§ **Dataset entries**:
____

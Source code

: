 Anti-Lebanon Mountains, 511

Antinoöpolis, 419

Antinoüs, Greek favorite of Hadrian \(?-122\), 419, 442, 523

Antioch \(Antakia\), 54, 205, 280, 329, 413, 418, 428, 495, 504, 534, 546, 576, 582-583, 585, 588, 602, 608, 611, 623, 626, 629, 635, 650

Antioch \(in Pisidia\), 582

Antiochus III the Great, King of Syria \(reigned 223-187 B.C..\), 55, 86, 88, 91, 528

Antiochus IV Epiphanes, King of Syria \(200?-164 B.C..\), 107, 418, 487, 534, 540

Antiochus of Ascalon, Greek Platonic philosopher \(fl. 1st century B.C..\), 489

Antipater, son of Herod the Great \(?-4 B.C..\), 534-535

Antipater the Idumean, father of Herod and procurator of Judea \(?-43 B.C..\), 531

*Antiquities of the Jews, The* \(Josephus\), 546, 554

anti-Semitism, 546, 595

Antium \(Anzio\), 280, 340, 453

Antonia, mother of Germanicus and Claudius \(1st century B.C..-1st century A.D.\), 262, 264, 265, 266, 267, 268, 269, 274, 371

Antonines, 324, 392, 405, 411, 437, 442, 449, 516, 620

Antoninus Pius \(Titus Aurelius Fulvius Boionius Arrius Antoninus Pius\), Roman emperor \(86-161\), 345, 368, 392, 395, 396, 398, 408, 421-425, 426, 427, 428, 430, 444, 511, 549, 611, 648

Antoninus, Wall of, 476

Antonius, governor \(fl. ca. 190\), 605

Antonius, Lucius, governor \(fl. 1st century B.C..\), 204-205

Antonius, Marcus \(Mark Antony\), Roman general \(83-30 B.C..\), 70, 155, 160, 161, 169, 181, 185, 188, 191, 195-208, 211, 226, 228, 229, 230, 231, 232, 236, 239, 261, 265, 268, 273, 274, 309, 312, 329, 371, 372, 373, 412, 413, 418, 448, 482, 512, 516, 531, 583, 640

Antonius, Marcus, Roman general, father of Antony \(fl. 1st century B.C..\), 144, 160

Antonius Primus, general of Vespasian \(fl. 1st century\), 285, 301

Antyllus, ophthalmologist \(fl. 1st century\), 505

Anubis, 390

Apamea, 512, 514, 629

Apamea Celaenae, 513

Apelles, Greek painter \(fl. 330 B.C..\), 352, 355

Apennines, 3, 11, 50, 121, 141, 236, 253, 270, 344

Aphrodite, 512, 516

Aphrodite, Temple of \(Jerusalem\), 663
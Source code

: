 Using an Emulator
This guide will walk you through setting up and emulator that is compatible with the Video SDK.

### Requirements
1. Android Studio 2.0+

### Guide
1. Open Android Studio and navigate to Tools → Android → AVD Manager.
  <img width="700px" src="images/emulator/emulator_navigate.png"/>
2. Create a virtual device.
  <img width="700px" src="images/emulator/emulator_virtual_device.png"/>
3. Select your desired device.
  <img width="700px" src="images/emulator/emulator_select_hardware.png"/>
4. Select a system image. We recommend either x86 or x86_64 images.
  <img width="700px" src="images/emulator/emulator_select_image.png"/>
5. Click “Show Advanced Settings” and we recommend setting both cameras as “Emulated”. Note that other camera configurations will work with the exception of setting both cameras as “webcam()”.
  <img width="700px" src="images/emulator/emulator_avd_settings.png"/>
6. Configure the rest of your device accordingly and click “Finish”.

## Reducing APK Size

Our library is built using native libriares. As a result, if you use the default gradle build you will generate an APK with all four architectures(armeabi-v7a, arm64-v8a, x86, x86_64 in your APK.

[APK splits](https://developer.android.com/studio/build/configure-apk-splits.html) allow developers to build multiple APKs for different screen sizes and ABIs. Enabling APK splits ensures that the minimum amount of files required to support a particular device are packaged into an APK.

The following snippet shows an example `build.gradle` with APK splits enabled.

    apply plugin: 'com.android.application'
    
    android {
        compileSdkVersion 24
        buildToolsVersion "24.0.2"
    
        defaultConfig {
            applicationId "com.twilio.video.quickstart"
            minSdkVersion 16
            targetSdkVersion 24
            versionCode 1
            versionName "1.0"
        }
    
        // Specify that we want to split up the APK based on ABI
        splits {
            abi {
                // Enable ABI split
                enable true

____

§ **Problem details**:
Go through the data above from its first line and copy each line exactly, stopping once the line with "Antonius, governor \(fl. ca. 190\), 605" has been copied.

§ **Task answer**:
Source code

: Anti-Lebanon Mountains, 511

Antinoöpolis, 419

Antinoüs, Greek favorite of Hadrian \(?-122\), 419, 442, 523

Antioch \(Antakia\), 54, 205, 280, 329, 413, 418, 428, 495, 504, 534, 546, 576, 582-583, 585, 588, 602, 608, 611, 623, 626, 629, 635, 650

Antioch \(in Pisidia\), 582

Antiochus III the Great, King of Syria \(reigned 223-187 B.C..\), 55, 86, 88, 91, 528

Antiochus IV Epiphanes, King of Syria \(200?-164 B.C..\), 107, 418, 487, 534, 540

Antiochus of Ascalon, Greek Platonic philosopher \(fl. 1st century B.C..\), 489

Antipater, son of Herod the Great \(?-4 B.C..\), 534-535

Antipater the Idumean, father of Herod and procurator of Judea \(?-43 B.C..\), 531

*Antiquities of the Jews, The* \(Josephus\), 546, 554

anti-Semitism, 546, 595

Antium \(Anzio\), 280, 340, 453

Antonia, mother of Germanicus and Claudius \(1st century B.C..-1st century A.D.\), 262, 264, 265, 266, 267, 268, 269, 274, 371

Antonines, 324, 392, 405, 411, 437, 442, 449, 516, 620

Antoninus Pius \(Titus Aurelius Fulvius Boionius Arrius Antoninus Pius\), Roman emperor \(86-161\), 345, 368, 392, 395, 396, 398, 408, 421-425, 426, 427, 428, 430, 444, 511, 549, 611, 648

Antoninus, Wall of, 476

Antonius, governor \(fl. ca. 190\), 605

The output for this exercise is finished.